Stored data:
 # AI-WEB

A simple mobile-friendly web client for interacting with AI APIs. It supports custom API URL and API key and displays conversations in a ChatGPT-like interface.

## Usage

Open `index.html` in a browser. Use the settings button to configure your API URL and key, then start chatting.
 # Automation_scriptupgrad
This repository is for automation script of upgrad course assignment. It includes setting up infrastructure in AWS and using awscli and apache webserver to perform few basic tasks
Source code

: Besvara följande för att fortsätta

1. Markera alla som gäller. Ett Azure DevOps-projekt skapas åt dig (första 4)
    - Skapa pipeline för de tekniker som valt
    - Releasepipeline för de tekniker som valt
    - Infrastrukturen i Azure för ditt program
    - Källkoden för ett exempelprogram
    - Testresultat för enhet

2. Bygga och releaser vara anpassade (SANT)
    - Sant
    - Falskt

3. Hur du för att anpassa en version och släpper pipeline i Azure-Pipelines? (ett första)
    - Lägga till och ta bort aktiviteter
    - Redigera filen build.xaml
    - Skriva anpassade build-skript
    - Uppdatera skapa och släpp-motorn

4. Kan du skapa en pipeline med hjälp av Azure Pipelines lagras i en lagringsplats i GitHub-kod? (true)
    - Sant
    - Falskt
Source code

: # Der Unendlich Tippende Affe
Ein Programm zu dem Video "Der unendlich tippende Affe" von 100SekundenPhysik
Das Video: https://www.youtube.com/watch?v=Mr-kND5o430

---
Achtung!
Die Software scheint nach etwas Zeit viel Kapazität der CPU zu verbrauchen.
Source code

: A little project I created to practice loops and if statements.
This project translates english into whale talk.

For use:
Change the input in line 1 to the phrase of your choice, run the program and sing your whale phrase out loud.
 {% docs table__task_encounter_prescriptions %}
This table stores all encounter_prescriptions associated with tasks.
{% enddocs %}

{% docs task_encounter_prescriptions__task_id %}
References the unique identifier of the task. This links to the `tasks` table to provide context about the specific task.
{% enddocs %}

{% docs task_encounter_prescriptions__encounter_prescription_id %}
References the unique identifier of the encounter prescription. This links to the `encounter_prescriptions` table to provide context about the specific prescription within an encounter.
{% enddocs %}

The problem:
Give the number of lines above that hold the word "unique", and nothing more.

Result below:
2